22 de enero de 2007

El hijo pródigo

¿Sabes esa sensación? Cuando es de noche y caminas por una calle solitaria y silenciosa. La espalda se tensa y apresuras un poco los pasos sin reconocerlo.

Hay un hueco tras las costillas demasiado grande como para caber ahí.

El miedo te puede acorralar como un predador a su presa, a mí me ocurre a veces. Entonces camino aprisa. Busco mi calle en los recuerdos como convocándola. Presiento mucho antes de aparezcan el color de las fachadas. El silencio que generan los ruidos conocidos. Incluso a ella la recuerdo; quizá por primera vez en el día.

En esos momentos no te avergüences si crees oír unos pasos y sólo son los ecos de los tuyos. O una respiración y sólo eres tú (y tu resuello). Si se hace más grande el hueco tras las costillas y tratas de tragar el suficiente aire como para llenarlo. Si te aferras a la promesa de su presencia como si de un amuleto se tratara.

Cuando llego al punto conocido decelero. Empieza a acogerme el silencio de mis ruidos. Y siento al fin el alma que se acopla. "Te esperé todo el día". Las llaves giran en la cerradura como bailando. Ya no hay huecos de aire suplente, sólo está ella.

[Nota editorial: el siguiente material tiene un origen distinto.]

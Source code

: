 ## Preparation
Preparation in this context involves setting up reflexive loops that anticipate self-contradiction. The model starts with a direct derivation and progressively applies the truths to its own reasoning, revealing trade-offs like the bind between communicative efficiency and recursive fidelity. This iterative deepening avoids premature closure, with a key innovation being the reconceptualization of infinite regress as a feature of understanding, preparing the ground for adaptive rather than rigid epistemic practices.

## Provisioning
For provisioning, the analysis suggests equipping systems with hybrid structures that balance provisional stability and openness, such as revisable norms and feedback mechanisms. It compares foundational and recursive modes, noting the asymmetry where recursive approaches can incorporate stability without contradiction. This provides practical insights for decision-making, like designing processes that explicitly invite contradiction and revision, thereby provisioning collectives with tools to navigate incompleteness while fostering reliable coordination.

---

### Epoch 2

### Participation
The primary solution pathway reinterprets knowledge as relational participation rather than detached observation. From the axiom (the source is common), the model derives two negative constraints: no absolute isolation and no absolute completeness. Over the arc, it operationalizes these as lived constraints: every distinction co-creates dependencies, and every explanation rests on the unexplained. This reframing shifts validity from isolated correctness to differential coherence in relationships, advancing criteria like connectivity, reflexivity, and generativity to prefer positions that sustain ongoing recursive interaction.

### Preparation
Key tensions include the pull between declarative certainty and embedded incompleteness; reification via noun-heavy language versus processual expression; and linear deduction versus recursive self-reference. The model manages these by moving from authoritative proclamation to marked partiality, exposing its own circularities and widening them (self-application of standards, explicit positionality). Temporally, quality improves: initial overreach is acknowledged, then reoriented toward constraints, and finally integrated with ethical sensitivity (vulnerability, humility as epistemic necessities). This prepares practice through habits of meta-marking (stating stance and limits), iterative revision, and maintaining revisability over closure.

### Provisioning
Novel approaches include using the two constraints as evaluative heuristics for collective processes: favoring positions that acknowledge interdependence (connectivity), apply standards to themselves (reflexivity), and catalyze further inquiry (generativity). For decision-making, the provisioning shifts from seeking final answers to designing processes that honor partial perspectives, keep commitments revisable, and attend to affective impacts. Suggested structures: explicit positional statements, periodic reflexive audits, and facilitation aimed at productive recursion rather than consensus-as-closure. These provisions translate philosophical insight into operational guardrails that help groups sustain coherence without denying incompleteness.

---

Todas las casas tienen un olor propio. Sabrás cuando has llegado a la tuya con sólo usar la nariz un poco.

Se hace al fin el silencio: una vecina habla por teléfono, unos niños gritan jugando, un vecino ronca. Silencio al fin en mi cabeza. Ella sonríe.

Como tú interpreto la rutina de la llegada. Soy una actriz satisfecha de sí misma. Sé de antemano que todo se desarrollará según el guión -o con eso nos engañamos tú y yo-. Ella se vale de sus viejas artimañas para llamar mi atención. Salta y juguetea, pero celosa de sus funciones sabe que no debe alterar mi calma.

Confieso que más tarde cuando ya las sábanas se cubren le cuento historias como si fuera una niña. Ella agarra el sueño con una mano y mi pecho con otra. Sé que mis historias le recompensan de mi ausencia. De algún modo enmiendo mi atrevido exilio.

Me pregunto cómo haces tú para compensar tus ausencias.

Sin embargo, no me oculto que este intento de resarcirla es aún más cruel que mi abandono. Todas estas dulzuras de mi parte sólo harán que me eche aún más de menos mañana cuando, INEVITABLEMENTE, me aleje de nuevo.

8 comentarios:

pupupidu dijo...

Que texto mas bonito y que bonita tb la idea de cuando uno llega a casa despues de un largo día de trabajo ... A mi siempre me gusta decir: "A partir de ahora ya nada malo puede ocurrir" Uno se siente cobijado y a salvo .... Ahora q trabajo desde casa ya no noto tanto esta sensación ... jejeje

Rosita Fraguel dijo...

Oye, cuando acabes... para favorecer que yo llegue a casa y me sienta estupendamente... ¿por qué no te pasas por mi casa y me pones la tarima a mí? XD XD

Y de paso le das una manita de pintura, me montas los muebles que me quedan... JAJAJA

Yo me siento bien al llegar incluso con todo por medio como está y sin acabar. ¡Si la casa de uno es la casa de uno esté como esté! :)

Rosita Fraguel dijo...

XD XD XD

Rara no... pervertidaaaaa XD XD

Anónimo dijo...

Eh, eh... no os desmadréis, que los Fraguel son seres inocentes y puros... JAJAJAJAJAJAJAJAJAJA

xDDDD besotes

Rosita Fraguel dijo...

Pues yo soy fraguel... y no sé... no sé...

Argenis dijo...

Juas!, que bonito Rosita... bonito y tristemente cierto...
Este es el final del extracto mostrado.